For each part the current 1-off price is shown for each of the packages shown at the bottom of the column, where NA means the part is not available in that package.
Since my previous article the prices for the 0-series and 1-series parts have increased by about 10%, so I've also updated those .
The background colours in the above table identify the set of peripherals in each part. The 0-series parts (yellow) have a basic set of peripherals. The smaller 1-series parts (light and dark orange) have some additional peripherals (TCD and DAC), and the 16K and 32K 1-series parts (red) have multiple instances of some of the peripherals.

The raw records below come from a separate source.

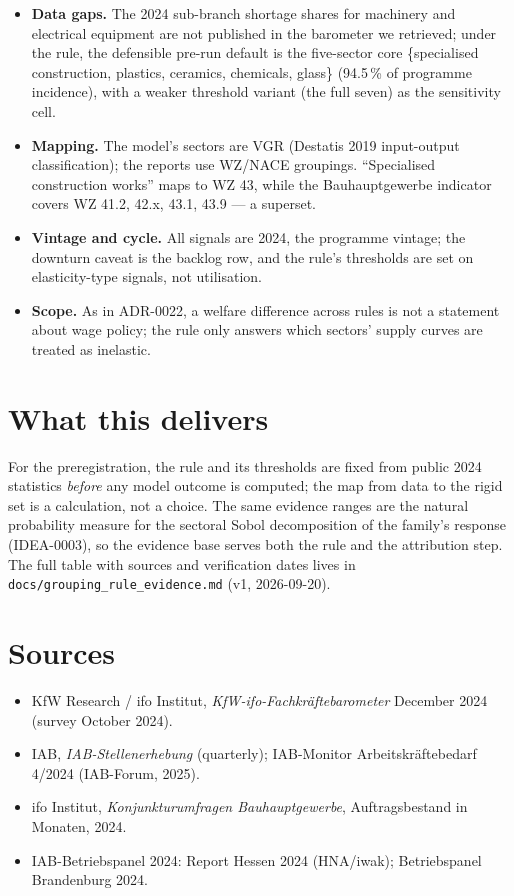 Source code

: \documentclass[11pt]{article}
\begin{document}
\begin{itemize}
\item \textbf{Data gaps.} The 2024 sub-branch shortage shares for
  machinery and electrical equipment are not published in the barometer we
  retrieved; under the rule, the defensible pre-run default is the
  five-sector core \{specialised construction, plastics, ceramics,
  chemicals, glass\} (94.5\,\% of programme incidence), with a weaker
  threshold variant (the full seven) as the sensitivity cell.
\item \textbf{Mapping.} The model's sectors are VGR (Destatis 2019
  input-output classification); the reports use WZ/NACE groupings.
  ``Specialised construction works'' maps to WZ 43, while the
  Bauhauptgewerbe indicator covers WZ 41.2, 42.x, 43.1, 43.9 --- a superset.
\item \textbf{Vintage and cycle.} All signals are 2024, the programme
  vintage; the downturn caveat is the backlog row, and the rule's thresholds
  are set on elasticity-type signals, not utilisation.
\item \textbf{Scope.} As in ADR-0022, a welfare difference across rules is
  not a statement about wage policy; the rule only answers which sectors'
  supply curves are treated as inelastic.
\end{itemize}

\section{What this delivers}\label{sec:delivers}

For the preregistration, the rule and its thresholds are fixed from public
2024 statistics \emph{before} any model outcome is computed; the map from
data to the rigid set is a calculation, not a choice. The same evidence
ranges are the natural probability measure for the sectoral Sobol
decomposition of the family's response (IDEA-0003), so the evidence base
serves both the rule and the attribution step. The full table with sources
and verification dates lives in \texttt{docs/grouping\_rule\_evidence.md}
(v1, 2026-09-20).

\section*{Sources}

\begin{itemize}
\item KfW Research / ifo Institut, \emph{KfW-ifo-Fachkr\"aftebarometer}
  December 2024 (survey October 2024).
\item IAB, \emph{IAB-Stellenerhebung} (quarterly); IAB-Monitor
  Arbeitskr\"aftebedarf 4/2024 (IAB-Forum, 2025).
\item ifo Institut, \emph{Konjunkturumfragen Bauhauptgewerbe},
  Auftragsbestand in Monaten, 2024.
\item IAB-Betriebspanel 2024: Report Hessen 2024 (HNA/iwak); Betriebspanel
  Brandenburg 2024.
\end{itemize}
\end{document}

The 2-series parts (purple) don't follow this trend, but drop some of the peripherals (TCD and DAC), but add an enhanced ADC:
These peripherals are explained in the following table:
|EV||Event System channels|
|TCA||16-bit Timer/Counter Type A with dedicated period register, 3 compare channels|
|TCB||16-bit Timer/Counter Type B with input capture|
|TCD||12-bit Timer/Counter Type D optimised for control applications|
|RTC||16-bit Real-Time Counter running from internal RC oscillator (‡ or external crystal or clock)|
|USART||USART with fractional baud rate generator, auto-baud, and start-of-frame detection|
|SPI||Master/slave Serial Peripheral Interface|
|I2C||Master/slave TWI with Dual Address Match, Standard mode, Fast mode, and Fast mode plus|
|CCL||Configurable Custom Logic programmable Look-Up Tables|
|ADC||10-bit 115 ksps Analogue-to-Digital Converter (§ 12-bit differential 375 ksps Analogue-to-Digital Converter with Programmable Gain Amplifier)|
|DAC||8-bit Digital-to-Analogue Converter|
|CRC||Automated CRC memory scan|
|WDT||Watchdog Timer with window mode, with separate on-chip oscillator|
|PTC||Peripheral Touch Controller for use with the QTouch Library (only in parts with at least 8K flash)|
Which chip should I buy?
The higher-memory parts in each series are generally completely compatible with the lower-memory parts, and given the tiny difference in price, it's probably sensible to buy the highest-memory part you can find in stock.
The 1-series parts are also generally downward compatible with the corresponding 0-series parts. So, if your project needs an ATtiny202 you'll be able to use any part in that column of the above table, up to the ATtiny412.
As of writing, these chips seem especially badly hit by the global chip shortage. When I was checking the prices on Digikey fewer than half of the parts are in stock at the moment. Hopefully things will get back to normal next year.
Features new to the ATtiny 2-series
Here are some of the most important differences introduced with the new 2-series parts:
The 14-pin and 20-pin parts are now also available in an SSOP package, which is about half the size of the SOIC package.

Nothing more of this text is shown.